Raising broader concerns with the incoming reimbursement rules, Stainsby posits that the fact that banks and PSPs will be “on the hook” to reimburse cases of fraud is not necessarily fair, given that, according to the UK Finance report, 78% of APP fraud originates online and a further 18% originates in telecoms.

“The vast majority of this fraud is starting outside of financial institutions, yet, the position remains (and will be increased further by the PSR’s incoming requirements in 2024), that liability remains with the financial institution. I think that whole question of fairness is a very big issue and isn’t being addressed by the proposals that are in place. Why is this the responsibility solely sitting on financial institutions when there are other players that are also part of the ecosystem who ought to be part of this discussion.”

This position squares with another concern observed by Stainsby, around the UK Financial Ombudsman Service (FOS)’s recent report that its uphold rate for complaints customers of the 10 firms who are signatories to the Contingent Reimbursement Model (CRM) Code is higher than those from non-signatories.

“The figures showed that the Ombudsman was upholding more complaints against CRM signatories than it was against firms that hadn't signed up to the to the voluntary charter. I find that really worrying. Its reasoning was that the signatories had self-imposed a higher standard on themselves, which the Ombudsman was then using to penalise banks which had voluntarily opted-in.

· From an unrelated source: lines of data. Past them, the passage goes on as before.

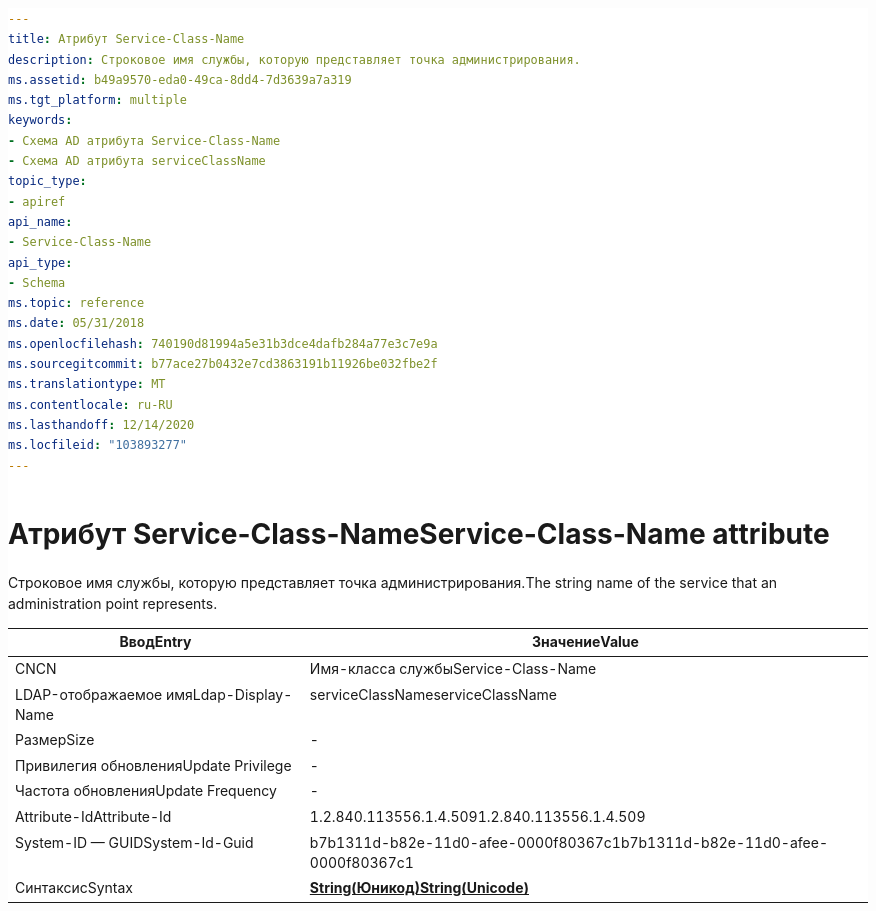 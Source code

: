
 ```yaml
---
title: Атрибут Service-Class-Name
description: Строковое имя службы, которую представляет точка администрирования.
ms.assetid: b49a9570-eda0-49ca-8dd4-7d3639a7a319
ms.tgt_platform: multiple
keywords:
- Схема AD атрибута Service-Class-Name
- Схема AD атрибута serviceClassName
topic_type:
- apiref
api_name:
- Service-Class-Name
api_type:
- Schema
ms.topic: reference
ms.date: 05/31/2018
ms.openlocfilehash: 740190d81994a5e31b3dce4dafb284a77e3c7e9a
ms.sourcegitcommit: b77ace27b0432e7cd3863191b11926be032fbe2f
ms.translationtype: MT
ms.contentlocale: ru-RU
ms.lasthandoff: 12/14/2020
ms.locfileid: "103893277"
---
```

# <a name="service-class-name-attribute"></a><span data-ttu-id="41c67-105">Атрибут Service-Class-Name</span><span class="sxs-lookup"><span data-stu-id="41c67-105">Service-Class-Name attribute</span></span>

<span data-ttu-id="41c67-106">Строковое имя службы, которую представляет точка администрирования.</span><span class="sxs-lookup"><span data-stu-id="41c67-106">The string name of the service that an administration point represents.</span></span>



| <span data-ttu-id="41c67-107">Ввод</span><span class="sxs-lookup"><span data-stu-id="41c67-107">Entry</span></span> | <span data-ttu-id="41c67-108">Значение</span><span class="sxs-lookup"><span data-stu-id="41c67-108">Value</span></span> |
|-------------------|---------------------------------------------|
| <span data-ttu-id="41c67-109">CN</span><span class="sxs-lookup"><span data-stu-id="41c67-109">CN</span></span>                | <span data-ttu-id="41c67-110">Имя-класса службы</span><span class="sxs-lookup"><span data-stu-id="41c67-110">Service-Class-Name</span></span>                          |
| <span data-ttu-id="41c67-111">LDAP-отображаемое имя</span><span class="sxs-lookup"><span data-stu-id="41c67-111">Ldap-Display-Name</span></span> | <span data-ttu-id="41c67-112">serviceClassName</span><span class="sxs-lookup"><span data-stu-id="41c67-112">serviceClassName</span></span>                            |
| <span data-ttu-id="41c67-113">Размер</span><span class="sxs-lookup"><span data-stu-id="41c67-113">Size</span></span>              | \-                                          |
| <span data-ttu-id="41c67-114">Привилегия обновления</span><span class="sxs-lookup"><span data-stu-id="41c67-114">Update Privilege</span></span>  | \-                                          |
| <span data-ttu-id="41c67-115">Частота обновления</span><span class="sxs-lookup"><span data-stu-id="41c67-115">Update Frequency</span></span>  | \-                                          |
| <span data-ttu-id="41c67-116">Attribute-Id</span><span class="sxs-lookup"><span data-stu-id="41c67-116">Attribute-Id</span></span>      | <span data-ttu-id="41c67-117">1.2.840.113556.1.4.509</span><span class="sxs-lookup"><span data-stu-id="41c67-117">1.2.840.113556.1.4.509</span></span>                      |
| <span data-ttu-id="41c67-118">System-ID — GUID</span><span class="sxs-lookup"><span data-stu-id="41c67-118">System-Id-Guid</span></span>    | <span data-ttu-id="41c67-119">b7b1311d-b82e-11d0-afee-0000f80367c1</span><span class="sxs-lookup"><span data-stu-id="41c67-119">b7b1311d-b82e-11d0-afee-0000f80367c1</span></span>        |
| <span data-ttu-id="41c67-120">Синтаксис</span><span class="sxs-lookup"><span data-stu-id="41c67-120">Syntax</span></span>            | [<span data-ttu-id="41c67-121">**String(Юникод)**</span><span class="sxs-lookup"><span data-stu-id="41c67-121">**String(Unicode)**</span></span>](s-string-unicode.md) |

“Those banks were effectively penalised for having put in place a process that was intended to be beneficial to their customers. This is worrying in the context of, this wider scheme, and firms should really engage with the Ombudsman to agree what those expectations are. Firms don’t want to be making decisions which the Ombudsman then reverses.”

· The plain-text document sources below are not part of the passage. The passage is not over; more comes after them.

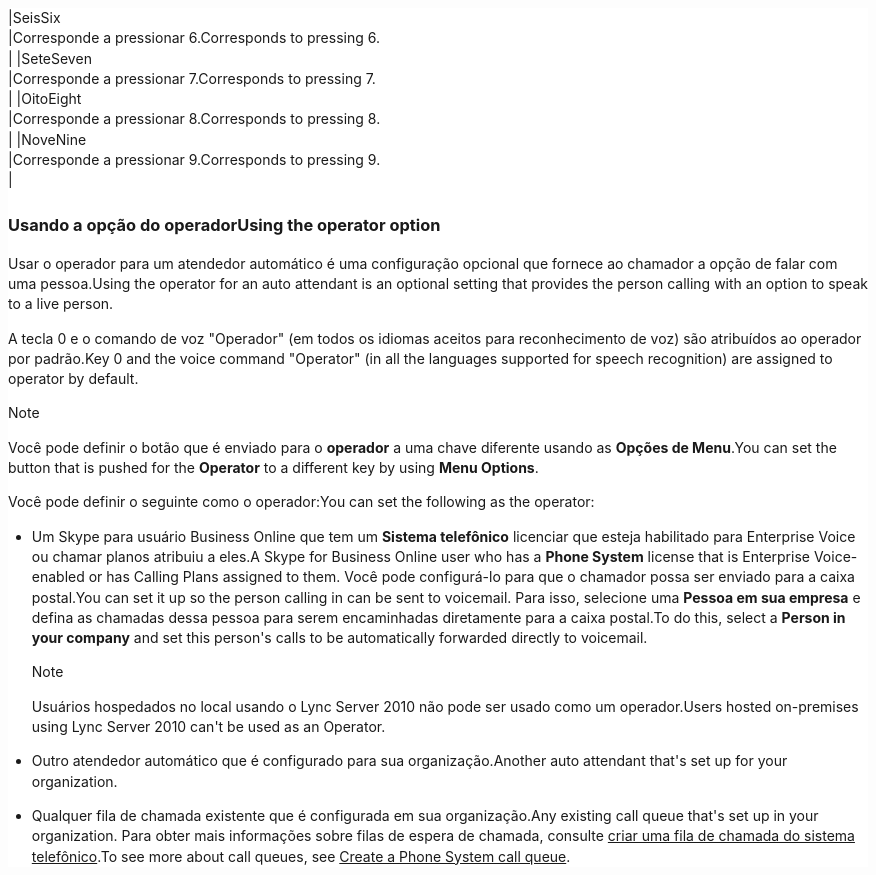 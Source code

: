 |<span data-ttu-id="25154-311">Seis</span><span class="sxs-lookup"><span data-stu-id="25154-311">Six</span></span>  <br/> |<span data-ttu-id="25154-312">Corresponde a pressionar 6.</span><span class="sxs-lookup"><span data-stu-id="25154-312">Corresponds to pressing 6.</span></span>  <br/> |
|<span data-ttu-id="25154-313">Sete</span><span class="sxs-lookup"><span data-stu-id="25154-313">Seven</span></span>  <br/> |<span data-ttu-id="25154-314">Corresponde a pressionar 7.</span><span class="sxs-lookup"><span data-stu-id="25154-314">Corresponds to pressing 7.</span></span>  <br/> |
|<span data-ttu-id="25154-315">Oito</span><span class="sxs-lookup"><span data-stu-id="25154-315">Eight</span></span>  <br/> |<span data-ttu-id="25154-316">Corresponde a pressionar 8.</span><span class="sxs-lookup"><span data-stu-id="25154-316">Corresponds to pressing 8.</span></span>  <br/> |
|<span data-ttu-id="25154-317">Nove</span><span class="sxs-lookup"><span data-stu-id="25154-317">Nine</span></span>  <br/> |<span data-ttu-id="25154-318">Corresponde a pressionar 9.</span><span class="sxs-lookup"><span data-stu-id="25154-318">Corresponds to pressing 9.</span></span>  <br/> |
   
### <a name="using-the-operator-option"></a><span data-ttu-id="25154-319">Usando a opção do operador</span><span class="sxs-lookup"><span data-stu-id="25154-319">Using the operator option</span></span>

<span data-ttu-id="25154-320">Usar o operador para um atendedor automático é uma configuração opcional que fornece ao chamador a opção de falar com uma pessoa.</span><span class="sxs-lookup"><span data-stu-id="25154-320">Using the operator for an auto attendant is an optional setting that provides the person calling with an option to speak to a live person.</span></span>
  
<span data-ttu-id="25154-321">A tecla 0 e o comando de voz "Operador" (em todos os idiomas aceitos para reconhecimento de voz) são atribuídos ao operador por padrão.</span><span class="sxs-lookup"><span data-stu-id="25154-321">Key 0 and the voice command "Operator" (in all the languages supported for speech recognition) are assigned to operator by default.</span></span>
  
> [!NOTE]
> <span data-ttu-id="25154-322">Você pode definir o botão que é enviado para o **operador** a uma chave diferente usando as **Opções de Menu**.</span><span class="sxs-lookup"><span data-stu-id="25154-322">You can set the button that is pushed for the **Operator** to a different key by using **Menu Options**.</span></span> 
  
<span data-ttu-id="25154-323">Você pode definir o seguinte como o operador:</span><span class="sxs-lookup"><span data-stu-id="25154-323">You can set the following as the operator:</span></span>
  
- <span data-ttu-id="25154-324">Um Skype para usuário Business Online que tem um **Sistema telefônico** licenciar que esteja habilitado para Enterprise Voice ou chamar planos atribuiu a eles.</span><span class="sxs-lookup"><span data-stu-id="25154-324">A Skype for Business Online user who has a **Phone System** license that is Enterprise Voice-enabled or has Calling Plans assigned to them.</span></span> <span data-ttu-id="25154-325">Você pode configurá-lo para que o chamador possa ser enviado para a caixa postal.</span><span class="sxs-lookup"><span data-stu-id="25154-325">You can set it up so the person calling in can be sent to voicemail.</span></span> <span data-ttu-id="25154-326">Para isso, selecione uma **Pessoa em sua empresa** e defina as chamadas dessa pessoa para serem encaminhadas diretamente para a caixa postal.</span><span class="sxs-lookup"><span data-stu-id="25154-326">To do this, select a **Person in your company** and set this person's calls to be automatically forwarded directly to voicemail.</span></span>
    
    > [!NOTE]
    > <span data-ttu-id="25154-327">Usuários hospedados no local usando o Lync Server 2010 não pode ser usado como um operador.</span><span class="sxs-lookup"><span data-stu-id="25154-327">Users hosted on-premises using Lync Server 2010 can't be used as an Operator.</span></span> 
  
- <span data-ttu-id="25154-328">Outro atendedor automático que é configurado para sua organização.</span><span class="sxs-lookup"><span data-stu-id="25154-328">Another auto attendant that's set up for your organization.</span></span>
    
- <span data-ttu-id="25154-329">Qualquer fila de chamada existente que é configurada em sua organização.</span><span class="sxs-lookup"><span data-stu-id="25154-329">Any existing call queue that's set up in your organization.</span></span> <span data-ttu-id="25154-330">Para obter mais informações sobre filas de espera de chamada, consulte [criar uma fila de chamada do sistema telefônico](create-a-phone-system-call-queue.md).</span><span class="sxs-lookup"><span data-stu-id="25154-330">To see more about call queues, see [Create a Phone System call queue](create-a-phone-system-call-queue.md).</span></span>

Stainsby’s concerns are perhaps proven in the PSR’s response above, as while the comments do confirm that a vulnerable customer who is the victim of APP fraud will never be exempt from reimbursement, guidance which requires “banks to determine whether a customer’s characteristics of vulnerability led to them to be defrauded,” leaves the position far from clear for customers, firms and indeed the Ombudsman.

 

Last month, the Payments Association wrote to the UK government warning of the “unintended consequences” of new policies designed to reduce Authorised Push Payments (APP) fraud. While welcoming some aspects of the PSR’s new plan, the Payments Association, said that two policies have potential unintended consequences, such as an increase of fraud, the risk of increasing financial exclusion, and a higher level of payments friction.